Material provided
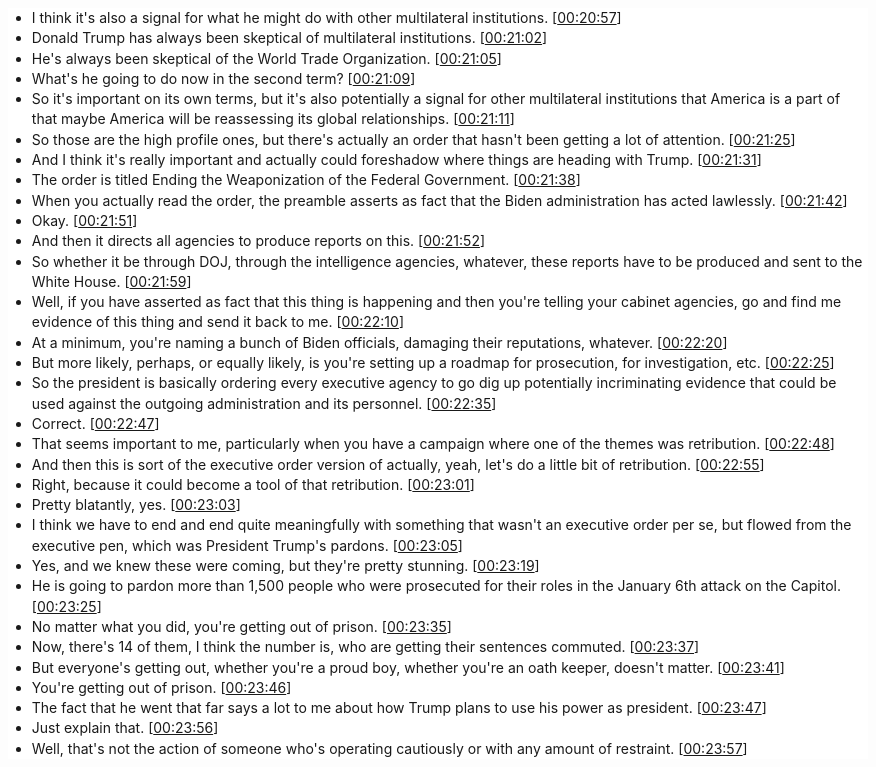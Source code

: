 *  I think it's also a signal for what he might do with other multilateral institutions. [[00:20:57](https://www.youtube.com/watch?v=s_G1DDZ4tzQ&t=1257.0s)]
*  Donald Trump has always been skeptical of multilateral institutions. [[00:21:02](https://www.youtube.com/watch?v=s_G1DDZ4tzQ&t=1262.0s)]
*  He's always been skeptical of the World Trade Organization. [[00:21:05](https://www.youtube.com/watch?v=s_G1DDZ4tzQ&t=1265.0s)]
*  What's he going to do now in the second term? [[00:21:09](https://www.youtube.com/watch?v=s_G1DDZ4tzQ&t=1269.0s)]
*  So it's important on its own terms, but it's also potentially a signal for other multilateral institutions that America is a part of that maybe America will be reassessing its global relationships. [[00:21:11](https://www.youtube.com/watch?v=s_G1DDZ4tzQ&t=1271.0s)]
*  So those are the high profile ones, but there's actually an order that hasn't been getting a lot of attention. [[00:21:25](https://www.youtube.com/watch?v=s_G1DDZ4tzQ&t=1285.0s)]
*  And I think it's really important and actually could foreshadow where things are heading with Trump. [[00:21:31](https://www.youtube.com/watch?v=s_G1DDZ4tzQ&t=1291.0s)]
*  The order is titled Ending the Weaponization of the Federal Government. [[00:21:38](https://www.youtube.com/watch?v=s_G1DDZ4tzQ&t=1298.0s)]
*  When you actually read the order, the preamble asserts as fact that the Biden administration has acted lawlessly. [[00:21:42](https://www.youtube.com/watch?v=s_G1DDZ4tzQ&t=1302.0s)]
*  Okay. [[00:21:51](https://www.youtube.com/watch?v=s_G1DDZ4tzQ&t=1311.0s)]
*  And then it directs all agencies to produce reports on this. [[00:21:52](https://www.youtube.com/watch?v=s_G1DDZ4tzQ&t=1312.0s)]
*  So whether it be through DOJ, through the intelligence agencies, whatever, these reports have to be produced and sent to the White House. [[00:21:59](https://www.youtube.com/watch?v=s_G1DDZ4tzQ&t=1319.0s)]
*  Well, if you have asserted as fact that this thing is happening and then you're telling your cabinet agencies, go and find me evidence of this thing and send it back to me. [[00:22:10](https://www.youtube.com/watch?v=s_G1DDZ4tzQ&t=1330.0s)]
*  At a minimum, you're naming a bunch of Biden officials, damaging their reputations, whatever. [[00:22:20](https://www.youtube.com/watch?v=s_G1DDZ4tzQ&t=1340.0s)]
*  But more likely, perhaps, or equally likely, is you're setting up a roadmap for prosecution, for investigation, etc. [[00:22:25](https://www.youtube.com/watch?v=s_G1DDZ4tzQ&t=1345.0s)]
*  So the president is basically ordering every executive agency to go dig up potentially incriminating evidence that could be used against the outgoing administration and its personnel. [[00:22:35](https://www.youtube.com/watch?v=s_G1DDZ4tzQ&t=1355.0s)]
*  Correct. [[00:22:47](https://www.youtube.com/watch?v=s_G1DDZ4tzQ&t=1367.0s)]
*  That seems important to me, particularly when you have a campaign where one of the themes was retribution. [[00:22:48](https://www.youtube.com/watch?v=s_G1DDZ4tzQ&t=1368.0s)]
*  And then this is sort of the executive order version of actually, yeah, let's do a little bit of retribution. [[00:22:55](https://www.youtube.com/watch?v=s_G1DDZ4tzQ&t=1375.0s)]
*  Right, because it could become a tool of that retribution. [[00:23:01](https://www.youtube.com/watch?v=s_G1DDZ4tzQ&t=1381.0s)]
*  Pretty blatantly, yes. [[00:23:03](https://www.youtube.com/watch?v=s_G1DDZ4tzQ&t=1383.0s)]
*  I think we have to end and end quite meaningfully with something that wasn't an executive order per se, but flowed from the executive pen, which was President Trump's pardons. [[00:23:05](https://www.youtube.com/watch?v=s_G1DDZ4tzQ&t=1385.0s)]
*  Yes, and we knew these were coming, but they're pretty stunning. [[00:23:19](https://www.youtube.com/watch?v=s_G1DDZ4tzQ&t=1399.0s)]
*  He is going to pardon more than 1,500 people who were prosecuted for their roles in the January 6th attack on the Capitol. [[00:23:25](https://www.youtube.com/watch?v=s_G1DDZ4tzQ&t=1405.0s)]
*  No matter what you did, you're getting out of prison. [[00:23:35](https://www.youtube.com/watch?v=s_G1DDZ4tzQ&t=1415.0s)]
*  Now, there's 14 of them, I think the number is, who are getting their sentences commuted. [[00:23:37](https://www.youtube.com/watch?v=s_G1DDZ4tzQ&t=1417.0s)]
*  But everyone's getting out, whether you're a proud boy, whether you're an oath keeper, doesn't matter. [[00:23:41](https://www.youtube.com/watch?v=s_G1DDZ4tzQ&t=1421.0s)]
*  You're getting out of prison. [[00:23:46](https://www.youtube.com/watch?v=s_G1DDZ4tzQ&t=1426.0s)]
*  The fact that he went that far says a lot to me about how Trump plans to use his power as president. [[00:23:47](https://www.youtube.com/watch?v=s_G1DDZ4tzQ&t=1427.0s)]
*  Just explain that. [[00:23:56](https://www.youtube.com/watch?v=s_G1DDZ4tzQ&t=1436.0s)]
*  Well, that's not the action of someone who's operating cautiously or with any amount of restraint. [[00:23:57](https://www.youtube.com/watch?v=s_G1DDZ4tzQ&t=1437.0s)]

The task
Looking at the data above, write out exactly the lines that start at the one containing "And then this" and end at the one containing "Right, because it"; include both and nothing beyond.

Result of this task
*  And then this is sort of the executive order version of actually, yeah, let's do a little bit of retribution. [[00:22:55](https://www.youtube.com/watch?v=s_G1DDZ4tzQ&t=1375.0s)]
*  Right, because it could become a tool of that retribution. [[00:23:01](https://www.youtube.com/watch?v=s_G1DDZ4tzQ&t=1381.0s)]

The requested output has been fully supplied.